Items listed in a dataset:
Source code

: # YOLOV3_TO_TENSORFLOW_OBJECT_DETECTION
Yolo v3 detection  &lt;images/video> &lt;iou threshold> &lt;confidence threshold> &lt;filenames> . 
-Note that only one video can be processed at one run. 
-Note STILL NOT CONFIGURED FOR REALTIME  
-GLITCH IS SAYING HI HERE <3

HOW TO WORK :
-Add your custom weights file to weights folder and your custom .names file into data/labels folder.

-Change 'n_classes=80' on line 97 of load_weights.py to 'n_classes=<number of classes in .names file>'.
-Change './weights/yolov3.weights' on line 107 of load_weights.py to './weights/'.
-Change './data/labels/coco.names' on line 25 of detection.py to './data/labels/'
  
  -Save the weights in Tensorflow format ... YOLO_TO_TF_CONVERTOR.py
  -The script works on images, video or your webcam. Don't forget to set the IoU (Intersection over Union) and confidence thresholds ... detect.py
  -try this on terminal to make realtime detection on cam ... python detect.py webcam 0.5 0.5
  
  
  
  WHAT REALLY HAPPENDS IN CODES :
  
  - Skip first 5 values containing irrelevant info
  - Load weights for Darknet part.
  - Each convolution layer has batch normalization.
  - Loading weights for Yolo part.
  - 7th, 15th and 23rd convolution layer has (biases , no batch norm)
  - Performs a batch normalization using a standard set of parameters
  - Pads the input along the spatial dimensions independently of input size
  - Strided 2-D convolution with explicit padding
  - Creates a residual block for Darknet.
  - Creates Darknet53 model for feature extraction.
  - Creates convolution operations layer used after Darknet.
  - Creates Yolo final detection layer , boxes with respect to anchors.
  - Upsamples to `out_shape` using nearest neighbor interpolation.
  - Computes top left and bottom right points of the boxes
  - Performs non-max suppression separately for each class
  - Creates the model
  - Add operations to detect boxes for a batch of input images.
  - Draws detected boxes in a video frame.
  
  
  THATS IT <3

--

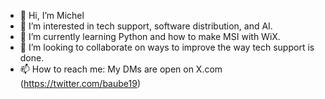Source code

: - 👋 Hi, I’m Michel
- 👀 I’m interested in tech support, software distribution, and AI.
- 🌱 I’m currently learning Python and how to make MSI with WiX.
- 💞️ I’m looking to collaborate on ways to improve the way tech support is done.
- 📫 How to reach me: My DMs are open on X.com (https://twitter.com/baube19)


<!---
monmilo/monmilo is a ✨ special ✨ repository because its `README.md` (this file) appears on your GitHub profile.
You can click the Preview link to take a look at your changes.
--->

* PROBLEM REQUIREMENTS *
Keeping every character as it is, restate the lines above that run from the line with "- Creates a residual block for Darknet." through the line with "- Creates the model", both included, and nothing else.

* SOLUTION *
  - Creates a residual block for Darknet.
  - Creates Darknet53 model for feature extraction.
  - Creates convolution operations layer used after Darknet.
  - Creates Yolo final detection layer , boxes with respect to anchors.
  - Upsamples to `out_shape` using nearest neighbor interpolation.
  - Computes top left and bottom right points of the boxes
  - Performs non-max suppression separately for each class
  - Creates the model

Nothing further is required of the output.